Il rayonne aujourd’hui d’une renommée nouvelle, celle d’un tout récent Chef étoilé, qui attire à lui la reconnaissance du public et de ses pairs. Et c’est tellement mérité, lui qui a appris la cuisine avec des livres et en travaillant sans relâche, pour s’intégrer et entreprendre en France. Humble, avec une curiosité insatiable, Alain Geaam est aussi un passionné de boxe, lui qui connaît le prix de ses combats pour poursuivre son étoile et trouver son identité. Un retour sur soi-même et une réconciliation qui lui permettent enfin de signer de son nom une cuisine personnelle, élégante et créative, en associant la gastronomie française qu’il chérit, aux notes suaves de son beau Liban.

Une enfance qui le prépare

Alan Geaam est né au Libéria en 1975, où ses parents étaient installés depuis 30 ans. Alors qu’il n’a que quatre ans, un coup d’état oblige sa famille à tout quitter en quelques jours, pour se réfugier dans le pays de ses ancêtres, le Liban. Un exode et une enfance agitée, car c’est le début de la guerre civile au pays des cèdres. “On vivait à moitié dans la maison, et à moitié terré dans la cave, qui nous servait d’abri lors des bombardements.” Ils partaient aussi se réfugier dans la campagne, dans le village à côté de Syr El Denieh, d’où était originaire son père. Cadet dans une fratrie de 5 enfants, il est le plus sensible, doué en sport, et toujours en première ligne quand il s’agit de déguster ou de préparer des plats.

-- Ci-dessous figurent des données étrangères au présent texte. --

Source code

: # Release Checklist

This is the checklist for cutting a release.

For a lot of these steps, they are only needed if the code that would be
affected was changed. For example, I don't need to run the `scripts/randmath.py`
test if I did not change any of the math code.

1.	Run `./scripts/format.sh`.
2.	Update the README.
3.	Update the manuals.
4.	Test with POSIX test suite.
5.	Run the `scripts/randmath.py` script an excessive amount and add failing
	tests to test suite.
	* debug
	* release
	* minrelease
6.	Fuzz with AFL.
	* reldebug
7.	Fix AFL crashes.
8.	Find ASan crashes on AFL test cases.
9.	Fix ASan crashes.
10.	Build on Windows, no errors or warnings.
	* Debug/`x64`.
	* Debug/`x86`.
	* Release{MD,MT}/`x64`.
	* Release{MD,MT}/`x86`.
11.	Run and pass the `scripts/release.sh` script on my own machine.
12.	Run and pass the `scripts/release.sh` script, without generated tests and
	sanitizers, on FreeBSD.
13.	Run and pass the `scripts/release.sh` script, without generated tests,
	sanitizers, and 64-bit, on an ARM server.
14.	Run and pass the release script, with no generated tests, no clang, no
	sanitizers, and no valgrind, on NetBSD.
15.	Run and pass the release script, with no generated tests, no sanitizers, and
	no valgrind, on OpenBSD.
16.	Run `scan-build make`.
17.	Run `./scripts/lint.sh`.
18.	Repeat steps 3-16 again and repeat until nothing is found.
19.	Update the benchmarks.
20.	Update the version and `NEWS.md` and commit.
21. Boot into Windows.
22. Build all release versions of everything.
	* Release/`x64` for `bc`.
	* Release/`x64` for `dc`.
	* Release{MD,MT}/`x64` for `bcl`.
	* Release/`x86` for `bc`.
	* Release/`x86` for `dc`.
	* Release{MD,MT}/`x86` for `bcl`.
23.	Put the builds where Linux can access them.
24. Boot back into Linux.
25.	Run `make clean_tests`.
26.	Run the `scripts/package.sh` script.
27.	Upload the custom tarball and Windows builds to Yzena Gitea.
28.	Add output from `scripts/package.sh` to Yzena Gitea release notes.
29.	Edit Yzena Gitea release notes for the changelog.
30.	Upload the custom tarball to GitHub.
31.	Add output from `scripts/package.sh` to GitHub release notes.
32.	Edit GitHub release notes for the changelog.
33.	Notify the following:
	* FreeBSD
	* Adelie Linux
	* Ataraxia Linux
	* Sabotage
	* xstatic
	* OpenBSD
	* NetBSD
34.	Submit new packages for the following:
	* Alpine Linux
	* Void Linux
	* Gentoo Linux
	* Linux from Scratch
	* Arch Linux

C’est sa mère qui l’initiera, elle qui se donne entièrement à sa famille dans une générosité exemplaire. “Le matin, dès l’aube, je l’entendais se réveiller puis montaient les bruits de la cuisine et les odeurs de repas.” Des plats traditionnels, typiquement libanais, dans une famille modeste où la viande était réservée aux jours de fête. Pourtant il ne manquait rien, car sa mère déployait tant d’amour et de créativité dans ses recettes : le poulet au chou confit avec du piment, un sauté de pommes de terre avec des champignons et de la viande hachée, avec du cumin et du riz pilaf, accompagné de yaourt, ou encore les Halawés, des desserts à la crème de sésame ou la Mohalabieh, un entremet à la crème de lait et la fleur d’oranger. “J’aimais me délecter des plus fines bouchées, comme la peau croustillante d’un poulet poêlé, ou les croûtes des fonds de casserole.” Très jeune, Alan s’occupe des repas chez les scouts, ou en étant le gourmet de la famille. Il fera même son premier pain au lait à 8 ans, car il est fasciné par la cuisine française, qu’il découvre lors d’émissions à la télévision ou dans les magazines. “C’est là que je me suis promis à moi-même de devenir cuisinier en France, car j’étais littéralement tombé amoureux de cette cuisine.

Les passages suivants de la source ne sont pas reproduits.